25 Jahre später, was ist aus den Hoffnungen, was aus den Befürchtungen geworden? Im Jahr 2014 gedenkt Europa des Kriegsausbruchs von 1914, als wäre dieses Gedenken schon der beste Beitrag, den es zum Frieden von heute leisten könne; ein Frieden, der nirgendwo gesichert ist und, wenn er doch da und dort immerhin seit Jahrzehnten hält, beständig von Meeren des Krieges umbrandet wird. 2014 ist der Krieg nach Europa selbst zurückgekehrt, in die Ukraine an einem der Ränder Europas, wo seit jeher verschiedene Nationalitäten aufeinandertreffen, die in Wahrheit doch stets aufeinander bezogen und ineinander verwoben waren. Bald nach 1989 hatte der Krieg Jugoslawien erfasst und diesen Staat, der einer der Erben der Donaumonarchie war und mehrere Nationalitäten vereinte, ungemein blutig zerfallen lassen. Der Zerfall geschah paradoxerweise just zu einem Zeitpunkt, an dem etwas ganz anderes auf die europäische Tagesordnung gesetzt wurde, nämlich die Vereinigung vieler Staaten, die dafür immer mehr von ihren nationalen Kompetenzen an die übernationalen Institutionen der gemeinsamen Union abzugeben hätten. Europa, hatte Miroslav Krleža gesagt, wird größer und kleiner zugleich, und ich befürchtete schon 1989, dass es sogar das Kunststück zuwege bringen werde, sich zu vereinen und zugleich zu zerfallen. Nicht nur in Italien, wo es angefangen hat, sondern auch anderswo arbeiten regionalistische Bewegungen längst daran, dass ihr Staat in Regionen zerfalle; sie tun das aber nicht, weil es gegen eine faschistische Staatsmacht anzukämpfen gälte, die den Menschen autoritär sogar das Recht auf ihre Muttersprache bestritten hat, sondern um den Wohlstand, den sie inzwischen erlangt haben, nicht mit jenen Regionen teilen zu müssen, die vom ökonomischen Fortschritt abgehängt wurden. Überall regen sich regionalistische Bewegungen, die gewissermaßen reichsunmittelbar zu Brüssel, zu Straßburg, den Zentralen der Union selber werden möchten, also auf Zerfall und Vereinigung gleichzeitig setzen. Auf der anderen Seite ist der Appetit auf neues Land, das man dem eigenen angliedern, anschließen könnte, noch längst nicht überall gestillt. Unverschämt meldet die ungarische Regierung ihre Ansprüche auf Regionen und Städte in der Slowakei, in Serbien und Rumänien an, wo zahlreiche Ungarn leben. Selbst die Überzeugung, dass wenigstens innerhalb der Union der Nationalismus und Rassismus nie mehr wieder werde mobilmachen können, erweist sich nicht nur am ungarischen Exempel als trügerisch.
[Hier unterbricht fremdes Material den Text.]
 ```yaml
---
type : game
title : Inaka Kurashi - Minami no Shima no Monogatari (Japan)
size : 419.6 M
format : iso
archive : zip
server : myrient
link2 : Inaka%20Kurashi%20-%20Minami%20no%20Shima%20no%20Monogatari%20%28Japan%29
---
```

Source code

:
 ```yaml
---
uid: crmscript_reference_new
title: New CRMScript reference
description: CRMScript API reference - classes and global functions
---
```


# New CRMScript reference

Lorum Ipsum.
Und was ist, da die Grenzen fielen, aus den ost- und südosteuropäischen Staaten geworden, ihrem alten kulturellen Erbe und ihrer im Kampf gegen die sowjetische Vormacht gewonnenen Renitenz? Ach, jenes Mitteleuropa, von dem Kundera sprach, ist uns heute ferner, als es damals war, da weite Teile von ihm noch hinter dem Eisernen Vorhang verborgen lagen. Der freie Austausch von Gedanken, er hat der sich erst bildenden europäischen Gesellschaft keineswegs so reiche Früchte eingetragen wie der Austausch von Waren und Arbeitskräften jener Elite, die entschlossen daranging, sich ein grenzenloses Europa des Profits unter den Nagel zu reißen. Ökonomisch hat sich der Westen den Osten einverleibt, der dafür umgekehrt dem Westen nicht seine besten, sondern seine gefährlichsten und reaktionärsten Traditionen als Dankesgabe anbietet. Das alles hat natürlich auch damit zu tun, dass die europäische Osterweiterung der Union just zu einem Zeitpunkt erfolgte, in dem der Neoliberalismus sich riesige neue Gebiete zu erschließen versuchte, ein Unterfangen, für das rücksichtlose Geschäftemacher in manchen Institutionen der Europäischen Union dienstbare Gehilfen fanden. Mit der Wirtschaftskrise, die jene, die sie verschuldet haben und an ihr verdienen, auch noch dafür nutzen, vermeintlich gesicherte soziale Errungenschaften europaweit abzuschaffen, wurde aus einigen Beitrittsländern Abrissunternehmen, aus anderen Musterschüler des Neoliberalismus, die die Traditionen der Solidarität, der sie doch ihr Entstehen verdankten, selbst verächtlich machen und kappen; jene aber, die der Union noch nicht angehören, warten draußen als Bittsteller.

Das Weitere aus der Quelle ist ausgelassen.